DISTRICT COURT OF APPEAL OF THE STATE OF FLORIDA
FOURTH DISTRICT
STATE OF FLORIDA,
Appellant,
v.
A.G., a child,
Appellee.
No. 4D22-2193
[May 3, 2023]
Appeal from the Circuit Court for the Seventeenth Judicial Circuit,
Broward County; Carlos S. Rebollo, Judge; L.T. Case No. 21-000664-DL.
Ashley Moody, Attorney General, Tallahassee, and Anesha Worthy,
Assistant Attorney General, West Palm Beach, for appellant.
Carey Haughwout, Public Defender, and Narine N. Austin, Assistant
Public Defender, West Palm Beach, for appellee.
CONNER, J.
The State appeals the juvenile dispositions regarding the delinquency
petition charging A.G. with grand theft of a firearm (Count I) and carrying
a concealed firearm (Count II) for failure to impose a fifteen-day detention
period pursuant to section 790.22(9), Florida Statutes (2020). We affirm
without discussion the trial court’s disposition as to the grand theft of a
firearm charge but reverse the failure to impose a fifteen-day detention for
the carrying a concealed firearm charge. We remand for imposition of the
required detention period.
Background
A.G. was arrested after police found him carrying a loaded, unholstered
firearm in his waistband during a traffic stop. Another firearm was
discovered between the passenger seat occupied by A.G. and the center
console. Police discovered that the firearm in A.G.’s waistband had been
reported stolen.
The State filed a delinquency petition charging A.G. with grand theft of
a firearm, carrying a concealed firearm, and possession of a firearm by a
minor. Count II, the count we address in this opinion, stated:
COUNT II: [A.G.] on the 24th day of APRIL A.D. 2021 in the
County and State aforesaid did then and there unlawfully, and
knowingly, carry on or about HIS person a concealed firearm,
contrary to F.S.[ ]790.01(2), THIRD DEGREE FELONY,
CARRYING CONCEALED FIREARM . . . .
(Emphasis added).
A.G. pled no contest on all three counts charged against him. At the
plea hearing, the parties advised that they had agreed on all terms of the
plea except the number of days A.G. was required to serve in secure
detention. The State argued that A.G. was required to serve a minimum
of fifteen days in secure detention pursuant to section 790.22(9). A.G.
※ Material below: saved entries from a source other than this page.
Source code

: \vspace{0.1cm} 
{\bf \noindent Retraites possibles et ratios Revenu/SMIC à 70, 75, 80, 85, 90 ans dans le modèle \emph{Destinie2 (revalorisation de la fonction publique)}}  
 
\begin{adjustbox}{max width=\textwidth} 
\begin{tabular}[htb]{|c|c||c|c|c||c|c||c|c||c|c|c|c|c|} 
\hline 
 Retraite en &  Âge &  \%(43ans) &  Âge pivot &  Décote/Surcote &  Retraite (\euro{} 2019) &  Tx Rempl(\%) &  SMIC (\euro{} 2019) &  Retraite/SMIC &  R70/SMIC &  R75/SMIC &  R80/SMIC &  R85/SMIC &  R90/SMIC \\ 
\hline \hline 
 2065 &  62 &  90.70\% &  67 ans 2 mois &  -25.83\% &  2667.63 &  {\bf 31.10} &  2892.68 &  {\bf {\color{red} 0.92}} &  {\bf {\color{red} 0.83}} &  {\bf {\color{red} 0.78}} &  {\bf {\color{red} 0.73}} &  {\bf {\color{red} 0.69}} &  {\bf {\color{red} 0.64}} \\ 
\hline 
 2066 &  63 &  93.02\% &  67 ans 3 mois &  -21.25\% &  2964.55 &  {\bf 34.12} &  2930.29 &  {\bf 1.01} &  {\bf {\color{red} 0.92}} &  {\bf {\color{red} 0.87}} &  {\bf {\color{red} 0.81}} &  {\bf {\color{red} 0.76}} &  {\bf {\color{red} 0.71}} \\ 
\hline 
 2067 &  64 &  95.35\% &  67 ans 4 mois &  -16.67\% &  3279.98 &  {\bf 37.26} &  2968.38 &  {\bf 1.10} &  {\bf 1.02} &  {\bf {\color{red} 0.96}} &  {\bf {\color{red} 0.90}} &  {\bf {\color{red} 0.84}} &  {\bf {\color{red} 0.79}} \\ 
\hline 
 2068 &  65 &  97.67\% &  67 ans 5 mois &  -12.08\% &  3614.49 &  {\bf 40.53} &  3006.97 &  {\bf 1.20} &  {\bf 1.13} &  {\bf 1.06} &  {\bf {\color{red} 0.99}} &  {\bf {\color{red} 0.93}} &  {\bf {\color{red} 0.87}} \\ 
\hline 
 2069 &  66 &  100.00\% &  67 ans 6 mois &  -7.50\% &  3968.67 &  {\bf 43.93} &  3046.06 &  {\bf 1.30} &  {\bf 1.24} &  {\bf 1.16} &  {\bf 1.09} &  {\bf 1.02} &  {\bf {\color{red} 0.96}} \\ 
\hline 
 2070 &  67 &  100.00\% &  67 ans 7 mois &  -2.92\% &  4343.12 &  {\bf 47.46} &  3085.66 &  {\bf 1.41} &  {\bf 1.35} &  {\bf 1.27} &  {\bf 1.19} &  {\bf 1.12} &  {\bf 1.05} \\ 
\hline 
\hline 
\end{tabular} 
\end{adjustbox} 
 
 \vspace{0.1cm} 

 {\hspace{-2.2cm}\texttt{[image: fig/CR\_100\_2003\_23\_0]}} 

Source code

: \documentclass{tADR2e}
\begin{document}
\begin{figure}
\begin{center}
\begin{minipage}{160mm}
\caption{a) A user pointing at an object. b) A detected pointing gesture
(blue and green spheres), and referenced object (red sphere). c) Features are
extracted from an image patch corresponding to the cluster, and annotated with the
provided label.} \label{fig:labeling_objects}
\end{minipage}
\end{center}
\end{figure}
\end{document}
countered that his charges and charging document alleged nothing more
than possession of a firearm, and therefore a three-day maximum applied
under another subsection of the same statute, section 790.22(5). As to
Count II, A.G. argued that the delinquency petition did not allege “use” or
“possession,” and was therefore not sufficient to charge an offense
imposing a fifteen-day detention. The State countered that use or
possession of a firearm was inherent in Count II.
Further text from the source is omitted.